→ **ASSIGNMENT**
Return, unchanged and with no pictures, the lines below from the very first through the one that contains "DNA binding studies are".

━━━━━━━━━━━━━━━━

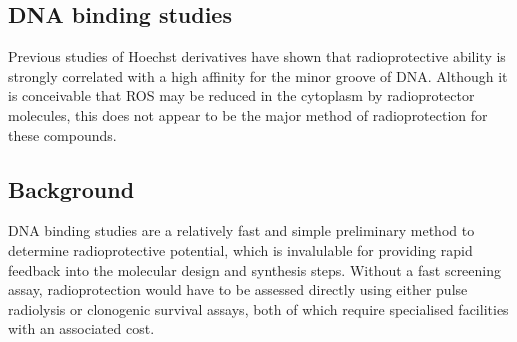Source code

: \begin{refsection}

\section{DNA binding studies}
Previous studies of Hoechst derivatives have shown that radioprotective ability is strongly correlated with a high affinity for the minor groove of DNA.
Although it is conceivable that ROS may be reduced in the cytoplasm by radioprotector molecules, this does not appear to be the major method of radioprotection for these compounds.

\subsection{Background}
DNA binding studies are a relatively fast and simple preliminary method to determine radioprotective potential, which is invalulable for providing rapid feedback into the molecular design and synthesis steps.
Without a fast screening assay, radioprotection would have to be assessed directly using either pulse radiolysis or clonogenic survival assays, both of which require specialised facilities with an associated cost.


\end{refsection}
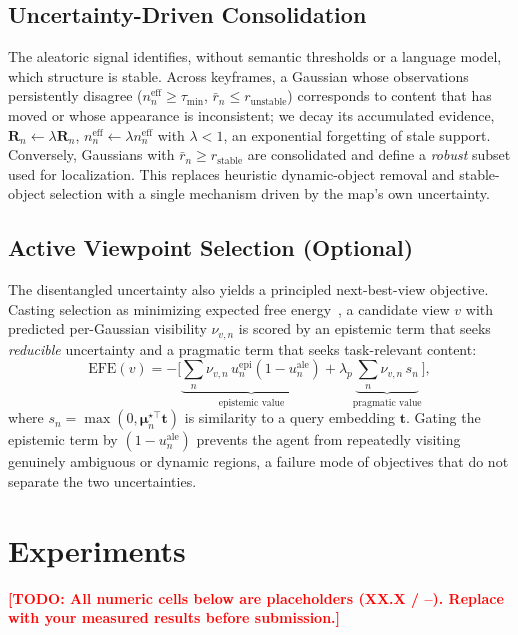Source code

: \documentclass[journal]{IEEEtran}
\newcommand{\todo}[1]{\textcolor{red}{\textbf{[TODO: #1]}}}
\newcommand{\ph}{\textcolor{red}{XX.X}}      %
\newcommand{\R}{\mathbf{R}}
\newcommand{\muv}{\boldsymbol{\mu}}
\begin{document}
\subsection{Uncertainty-Driven Consolidation}
\label{sec:consolidation}
The aleatoric signal identifies, without semantic thresholds or a language model,
which structure is stable. Across keyframes, a Gaussian whose observations
persistently disagree ($n^{\mathrm{eff}}_n\!\geq\!\tau_{\min}$, $\bar r_n \leq
r_{\mathrm{unstable}}$) corresponds to content that has moved or whose appearance
is inconsistent; we decay its accumulated evidence,
$\R_n \leftarrow \lambda \R_n$, $n^{\mathrm{eff}}_n \leftarrow \lambda
n^{\mathrm{eff}}_n$ with $\lambda<1$, an exponential forgetting of stale support.
Conversely, Gaussians with $\bar r_n \geq r_{\mathrm{stable}}$ are consolidated
and define a \emph{robust} subset used for localization. This replaces heuristic
dynamic-object removal and stable-object selection with a single mechanism driven
by the map's own uncertainty.

\subsection{Active Viewpoint Selection (Optional)}
\label{sec:efe}
The disentangled uncertainty also yields a principled next-best-view objective.
Casting selection as minimizing expected free energy~\cite{friston2010}, a
candidate view $v$ with predicted per-Gaussian visibility $\nu_{v,n}$ is scored
by an epistemic term that seeks \emph{reducible} uncertainty and a pragmatic term
that seeks task-relevant content:
\begin{equation}
\mathrm{EFE}(v) = -\Big[\underbrace{\sum_n \nu_{v,n}\,u^{\mathrm{epi}}_n
(1-u^{\mathrm{ale}}_n)}_{\text{epistemic value}}
+ \lambda_p \underbrace{\sum_n \nu_{v,n}\,s_n}_{\text{pragmatic value}}\Big],
\end{equation}
where $s_n=\max(0,\muv^{\star\top}_n \mathbf{t})$ is similarity to a query
embedding $\mathbf{t}$. Gating the epistemic term by $(1-u^{\mathrm{ale}}_n)$
prevents the agent from repeatedly visiting genuinely ambiguous or dynamic
regions, a failure mode of objectives that do not separate the two uncertainties.

\section{Experiments}
\todo{All numeric cells below are placeholders (\ph{} / --). Replace with your
measured results before submission.}
\end{document}

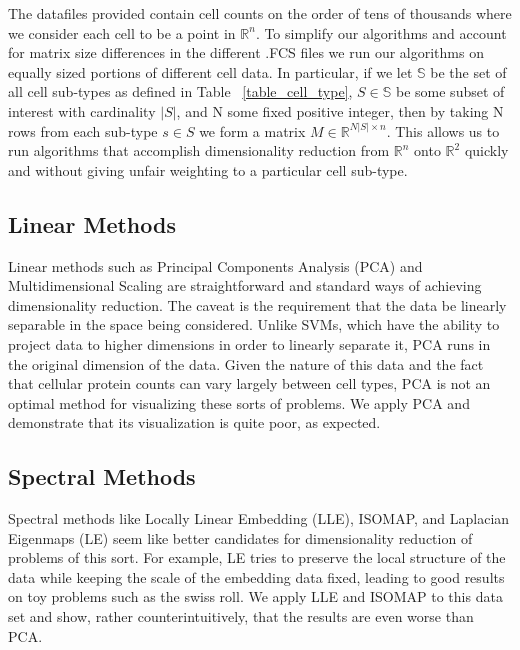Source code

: \documentclass{article}
\begin{document}
The datafiles provided contain cell counts on the order of tens of thousands where we consider each cell to be a point in $\mathbb{R}^n$. To simplify our algorithms and account for matrix size differences in the different .FCS files we run our algorithms on equally sized portions of different cell data. In particular, if we let $\mathbb{S}$ be the set of all cell sub-types as defined in Table ~\ref{table_cell_type}, $S \in \mathbb{S}$  be some subset of interest with cardinality $|S|$, and N some fixed positive integer, then by taking N rows from each sub-type $s \in S$ we form a matrix $M \in \mathbb{R}^{N |S| \times n}$. This allows us to run algorithms that accomplish dimensionality reduction from $\mathbb{R}^n$ onto $\mathbb{R}^2$ quickly and without giving unfair weighting to a particular cell sub-type.


\subsection{Linear Methods}
Linear methods such as Principal Components Analysis (PCA) and Multidimensional Scaling are straightforward and standard ways of achieving dimensionality reduction. The caveat is the requirement that the data be linearly separable in the space being considered. Unlike SVMs, which have the ability to project data to higher dimensions in order to linearly separate it, PCA runs in the original dimension of the data. Given the nature of this data and the fact that cellular protein counts can vary largely between cell types, PCA is not an optimal method for visualizing these sorts of problems. We apply PCA and demonstrate that its visualization is quite poor, as expected.

\subsection{Spectral Methods}
Spectral methods like Locally Linear Embedding (LLE), ISOMAP, and Laplacian Eigenmaps (LE) seem like better candidates for dimensionality reduction of problems of this sort. For example, LE tries to preserve the local structure of the data while keeping the scale of the embedding data fixed, leading to good results on toy problems such as the swiss roll. We apply LLE and ISOMAP to this data set and show, rather counterintuitively, that the results are even worse than PCA.
\end{document}
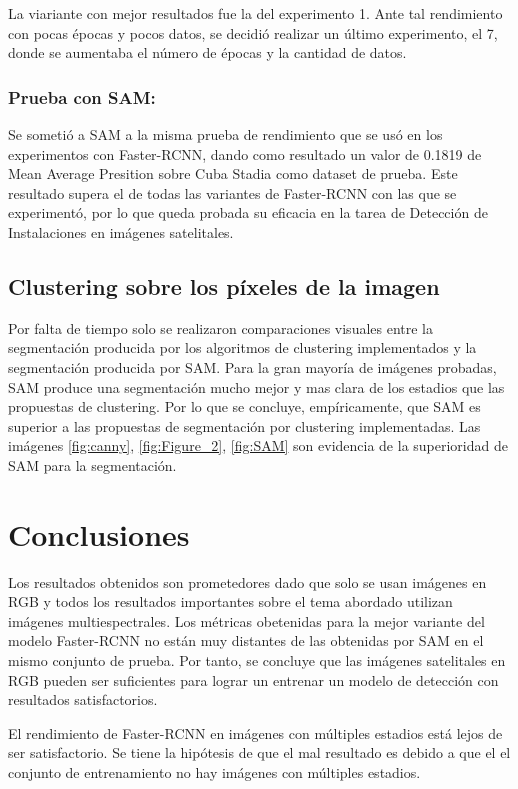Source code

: \documentclass[article]{llncs}
\begin{document}
La viariante con mejor resultados fue la del experimento 1. Ante tal rendimiento con pocas \'epocas y pocos datos, se decidió 
realizar un \'ultimo experimento, el 7, donde se aumentaba el n\'umero de \'epocas y la cantidad de datos.

\subsubsection{Prueba con SAM:} Se someti\'o a SAM a la misma prueba de rendimiento que se us\'o en los experimentos con 
Faster-RCNN, dando como resultado un valor de 0.1819 de Mean Average Presition sobre Cuba Stadia como dataset de prueba.
Este resultado supera el de todas las variantes de Faster-RCNN con las que se experiment\'o, por lo que queda probada su eficacia 
en la tarea de Detección de Instalaciones en im\'agenes satelitales.

\subsection{Clustering sobre los p\'ixeles de la imagen}

Por falta de tiempo solo se realizaron comparaciones visuales entre la segmentación producida por los algoritmos de clustering 
implementados y la segmentación producida por SAM. Para la gran mayor\'ia de im\'agenes probadas, SAM produce 
una segmentación mucho mejor y mas clara de los estadios que las propuestas de clustering. Por lo que se concluye, 
emp\'iricamente, que SAM es superior a las propuestas de segmentación por clustering implementadas. Las im\'agenes 
\ref{fig:canny}, \ref{fig:Figure_2}, \ref{fig:SAM} son evidencia de la superioridad de SAM para la segmentación.

\section{Conclusiones}
Los resultados obtenidos son prometedores dado que solo se usan im\'agenes en RGB y todos los resultados importantes 
sobre el tema abordado utilizan im\'agenes multiespectrales. Los m\'etricas obetenidas para la mejor variante del modelo 
Faster-RCNN no est\'an muy distantes de las obtenidas por SAM en el mismo conjunto de prueba. Por tanto, se concluye 
que las im\'agenes satelitales en RGB pueden ser suficientes para lograr un entrenar un modelo de detección con resultados 
satisfactorios.

El rendimiento de Faster-RCNN en im\'agenes con m\'ultiples estadios est\'a lejos de ser satisfactorio. Se tiene la 
hip\'otesis de que el mal resultado es debido a que el el conjunto de entrenamiento no hay im\'agenes con m\'ultiples estadios.
\end{document}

━━━━━━━━━━━━━━━━

→ **WRITTEN RESPONSE**
Source code

: \begin{refsection}

\section{DNA binding studies}
Previous studies of Hoechst derivatives have shown that radioprotective ability is strongly correlated with a high affinity for the minor groove of DNA.
Although it is conceivable that ROS may be reduced in the cytoplasm by radioprotector molecules, this does not appear to be the major method of radioprotection for these compounds.

\subsection{Background}
DNA binding studies are a relatively fast and simple preliminary method to determine radioprotective potential, which is invalulable for providing rapid feedback into the molecular design and synthesis steps.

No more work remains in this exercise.